Please filter the data down to the lines that include the word "techniques" and copy them.

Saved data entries
★ ★ ★ ★ ★ ★ ★

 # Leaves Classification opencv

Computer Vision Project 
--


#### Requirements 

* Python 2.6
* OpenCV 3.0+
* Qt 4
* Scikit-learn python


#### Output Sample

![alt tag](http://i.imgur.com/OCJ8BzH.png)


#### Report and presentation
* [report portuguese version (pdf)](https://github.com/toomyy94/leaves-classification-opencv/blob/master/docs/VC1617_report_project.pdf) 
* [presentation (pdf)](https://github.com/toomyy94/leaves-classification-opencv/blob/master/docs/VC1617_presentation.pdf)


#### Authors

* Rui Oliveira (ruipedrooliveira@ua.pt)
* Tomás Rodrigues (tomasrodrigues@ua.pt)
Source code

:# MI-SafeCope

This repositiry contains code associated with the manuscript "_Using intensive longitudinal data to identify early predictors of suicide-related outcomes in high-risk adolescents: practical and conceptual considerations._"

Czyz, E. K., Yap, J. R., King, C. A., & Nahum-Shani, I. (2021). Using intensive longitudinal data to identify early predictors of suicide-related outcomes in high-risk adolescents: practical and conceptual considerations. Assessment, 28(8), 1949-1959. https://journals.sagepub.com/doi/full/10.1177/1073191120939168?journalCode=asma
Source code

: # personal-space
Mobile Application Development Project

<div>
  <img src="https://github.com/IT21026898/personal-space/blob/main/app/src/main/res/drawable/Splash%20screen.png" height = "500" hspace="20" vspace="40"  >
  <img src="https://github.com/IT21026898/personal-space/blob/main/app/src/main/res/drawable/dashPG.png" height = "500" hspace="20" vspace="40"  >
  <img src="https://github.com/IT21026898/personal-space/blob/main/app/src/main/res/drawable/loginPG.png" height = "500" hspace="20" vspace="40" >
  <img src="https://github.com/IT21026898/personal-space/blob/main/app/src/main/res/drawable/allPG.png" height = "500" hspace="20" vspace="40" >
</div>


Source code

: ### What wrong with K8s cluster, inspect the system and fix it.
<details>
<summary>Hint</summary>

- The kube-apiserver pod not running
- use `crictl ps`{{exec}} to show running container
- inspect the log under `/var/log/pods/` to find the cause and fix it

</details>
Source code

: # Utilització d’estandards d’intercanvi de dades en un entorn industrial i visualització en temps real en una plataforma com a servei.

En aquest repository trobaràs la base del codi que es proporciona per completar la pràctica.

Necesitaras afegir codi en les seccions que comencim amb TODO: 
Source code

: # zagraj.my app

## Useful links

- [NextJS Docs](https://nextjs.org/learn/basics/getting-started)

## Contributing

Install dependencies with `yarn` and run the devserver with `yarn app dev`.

★ ★ ★ ★ ★ ★ ★

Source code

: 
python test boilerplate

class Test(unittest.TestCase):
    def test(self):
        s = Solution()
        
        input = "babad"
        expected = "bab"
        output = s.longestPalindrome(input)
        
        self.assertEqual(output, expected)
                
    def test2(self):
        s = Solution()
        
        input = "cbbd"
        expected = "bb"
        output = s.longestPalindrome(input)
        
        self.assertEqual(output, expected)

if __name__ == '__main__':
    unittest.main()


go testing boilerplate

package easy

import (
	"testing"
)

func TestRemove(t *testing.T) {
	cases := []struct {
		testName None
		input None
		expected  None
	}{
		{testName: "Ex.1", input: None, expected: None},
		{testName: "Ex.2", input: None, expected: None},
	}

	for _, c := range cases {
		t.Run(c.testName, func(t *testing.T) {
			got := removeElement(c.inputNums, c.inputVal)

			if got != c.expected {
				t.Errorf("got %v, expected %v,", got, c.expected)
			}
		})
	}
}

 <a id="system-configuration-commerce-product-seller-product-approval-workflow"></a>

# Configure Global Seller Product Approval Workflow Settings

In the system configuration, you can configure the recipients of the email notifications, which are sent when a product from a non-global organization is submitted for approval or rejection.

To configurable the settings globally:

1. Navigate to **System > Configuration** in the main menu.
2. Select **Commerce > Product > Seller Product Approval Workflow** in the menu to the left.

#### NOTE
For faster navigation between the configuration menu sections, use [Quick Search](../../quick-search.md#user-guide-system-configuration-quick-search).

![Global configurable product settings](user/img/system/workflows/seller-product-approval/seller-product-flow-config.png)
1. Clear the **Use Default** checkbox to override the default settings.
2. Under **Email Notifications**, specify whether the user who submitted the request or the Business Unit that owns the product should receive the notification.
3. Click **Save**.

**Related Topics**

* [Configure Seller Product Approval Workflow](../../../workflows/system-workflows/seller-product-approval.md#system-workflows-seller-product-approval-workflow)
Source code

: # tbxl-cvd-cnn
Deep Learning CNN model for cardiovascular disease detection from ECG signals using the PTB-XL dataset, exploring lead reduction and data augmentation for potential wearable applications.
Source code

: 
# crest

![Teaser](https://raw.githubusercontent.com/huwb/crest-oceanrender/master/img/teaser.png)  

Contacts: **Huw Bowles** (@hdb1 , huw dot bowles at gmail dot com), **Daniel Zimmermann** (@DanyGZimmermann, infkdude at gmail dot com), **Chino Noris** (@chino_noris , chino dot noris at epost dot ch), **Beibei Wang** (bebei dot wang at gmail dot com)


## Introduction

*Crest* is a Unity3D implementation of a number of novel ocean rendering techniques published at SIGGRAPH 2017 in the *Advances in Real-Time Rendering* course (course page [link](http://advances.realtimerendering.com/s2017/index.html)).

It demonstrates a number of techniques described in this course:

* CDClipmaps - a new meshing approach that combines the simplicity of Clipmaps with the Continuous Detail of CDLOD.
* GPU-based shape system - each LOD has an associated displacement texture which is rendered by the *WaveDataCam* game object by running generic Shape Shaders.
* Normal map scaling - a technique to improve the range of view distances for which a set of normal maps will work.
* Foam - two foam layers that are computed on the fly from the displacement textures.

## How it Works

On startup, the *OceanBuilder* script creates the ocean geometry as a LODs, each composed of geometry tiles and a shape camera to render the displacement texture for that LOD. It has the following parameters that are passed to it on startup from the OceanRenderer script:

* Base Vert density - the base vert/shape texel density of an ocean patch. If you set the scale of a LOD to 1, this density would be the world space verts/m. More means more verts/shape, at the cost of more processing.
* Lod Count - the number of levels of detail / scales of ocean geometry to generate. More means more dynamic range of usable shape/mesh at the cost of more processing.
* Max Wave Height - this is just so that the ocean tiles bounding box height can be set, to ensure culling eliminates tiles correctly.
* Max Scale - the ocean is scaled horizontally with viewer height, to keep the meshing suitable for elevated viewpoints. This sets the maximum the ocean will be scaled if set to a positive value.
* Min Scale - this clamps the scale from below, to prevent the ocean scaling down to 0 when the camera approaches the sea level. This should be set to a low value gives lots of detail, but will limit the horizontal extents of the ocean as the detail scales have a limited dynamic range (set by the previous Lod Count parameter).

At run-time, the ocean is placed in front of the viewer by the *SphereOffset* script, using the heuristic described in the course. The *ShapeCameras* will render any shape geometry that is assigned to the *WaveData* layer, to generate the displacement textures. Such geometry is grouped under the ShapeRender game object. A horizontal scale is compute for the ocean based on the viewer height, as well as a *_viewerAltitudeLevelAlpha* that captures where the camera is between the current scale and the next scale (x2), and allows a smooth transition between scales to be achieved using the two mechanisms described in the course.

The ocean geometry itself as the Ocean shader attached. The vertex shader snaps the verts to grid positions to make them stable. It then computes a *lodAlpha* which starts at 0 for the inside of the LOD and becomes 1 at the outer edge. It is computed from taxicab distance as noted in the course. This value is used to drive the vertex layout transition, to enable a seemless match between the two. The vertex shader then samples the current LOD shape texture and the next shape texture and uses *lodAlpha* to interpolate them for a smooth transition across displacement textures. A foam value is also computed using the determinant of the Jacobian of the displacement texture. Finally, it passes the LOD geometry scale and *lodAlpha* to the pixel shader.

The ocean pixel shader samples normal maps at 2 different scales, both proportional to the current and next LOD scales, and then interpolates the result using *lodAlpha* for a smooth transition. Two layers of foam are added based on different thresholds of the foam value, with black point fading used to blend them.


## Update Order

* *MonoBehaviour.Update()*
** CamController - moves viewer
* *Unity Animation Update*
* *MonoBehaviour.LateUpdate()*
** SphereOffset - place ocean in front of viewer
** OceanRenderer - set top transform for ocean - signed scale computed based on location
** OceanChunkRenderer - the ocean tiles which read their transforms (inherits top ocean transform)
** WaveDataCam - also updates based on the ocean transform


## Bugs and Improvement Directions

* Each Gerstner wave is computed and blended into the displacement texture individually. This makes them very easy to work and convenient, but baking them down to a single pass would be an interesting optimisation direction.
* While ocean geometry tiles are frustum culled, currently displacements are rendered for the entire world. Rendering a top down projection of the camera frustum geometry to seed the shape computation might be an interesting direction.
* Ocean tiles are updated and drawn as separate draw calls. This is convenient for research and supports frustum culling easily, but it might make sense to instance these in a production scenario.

★ ★ ★ ★ ★ ★ ★

REPLY:
*Crest* is a Unity3D implementation of a number of novel ocean rendering techniques published at SIGGRAPH 2017 in the *Advances in Real-Time Rendering* course (course page [link](http://advances.realtimerendering.com/s2017/index.html)).
It demonstrates a number of techniques described in this course:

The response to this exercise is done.